* _EXERCISE REQUIREMENTS_: Only one stretch of the data is wanted: the line containing "dataset but of", the line containing "of fourteen methods", and every line between them, copied exactly.

* _PROVIDED INFORMATION_:
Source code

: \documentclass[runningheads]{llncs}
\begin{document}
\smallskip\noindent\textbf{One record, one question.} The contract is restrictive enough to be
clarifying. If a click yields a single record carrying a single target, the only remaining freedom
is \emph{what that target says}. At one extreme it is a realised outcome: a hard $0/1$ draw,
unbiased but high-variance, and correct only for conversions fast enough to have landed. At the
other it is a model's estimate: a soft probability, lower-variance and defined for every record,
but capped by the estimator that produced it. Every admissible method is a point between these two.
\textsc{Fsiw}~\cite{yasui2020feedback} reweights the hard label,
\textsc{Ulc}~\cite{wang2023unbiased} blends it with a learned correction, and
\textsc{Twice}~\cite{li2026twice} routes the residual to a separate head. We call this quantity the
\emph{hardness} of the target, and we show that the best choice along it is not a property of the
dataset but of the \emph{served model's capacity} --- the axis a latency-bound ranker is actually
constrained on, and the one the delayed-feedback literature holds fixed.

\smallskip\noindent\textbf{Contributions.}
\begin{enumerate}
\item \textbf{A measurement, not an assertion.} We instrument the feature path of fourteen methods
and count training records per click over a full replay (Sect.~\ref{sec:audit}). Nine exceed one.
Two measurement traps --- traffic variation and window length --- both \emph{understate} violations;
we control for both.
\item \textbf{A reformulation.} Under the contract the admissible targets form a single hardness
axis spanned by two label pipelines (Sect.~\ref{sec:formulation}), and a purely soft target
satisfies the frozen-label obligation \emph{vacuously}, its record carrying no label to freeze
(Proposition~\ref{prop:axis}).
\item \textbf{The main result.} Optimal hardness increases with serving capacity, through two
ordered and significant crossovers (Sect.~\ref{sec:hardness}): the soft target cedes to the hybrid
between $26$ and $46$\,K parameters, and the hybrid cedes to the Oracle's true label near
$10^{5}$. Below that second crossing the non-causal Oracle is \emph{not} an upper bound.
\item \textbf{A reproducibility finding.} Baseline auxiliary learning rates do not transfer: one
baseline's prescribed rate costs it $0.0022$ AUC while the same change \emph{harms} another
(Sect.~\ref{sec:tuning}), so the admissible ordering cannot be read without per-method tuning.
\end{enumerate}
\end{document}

* _RESPONSE TO THIS TASK_:
dataset but of the \emph{served model's capacity} --- the axis a latency-bound ranker is actually
constrained on, and the one the delayed-feedback literature holds fixed.

\smallskip\noindent\textbf{Contributions.}
\begin{enumerate}
\item \textbf{A measurement, not an assertion.} We instrument the feature path of fourteen methods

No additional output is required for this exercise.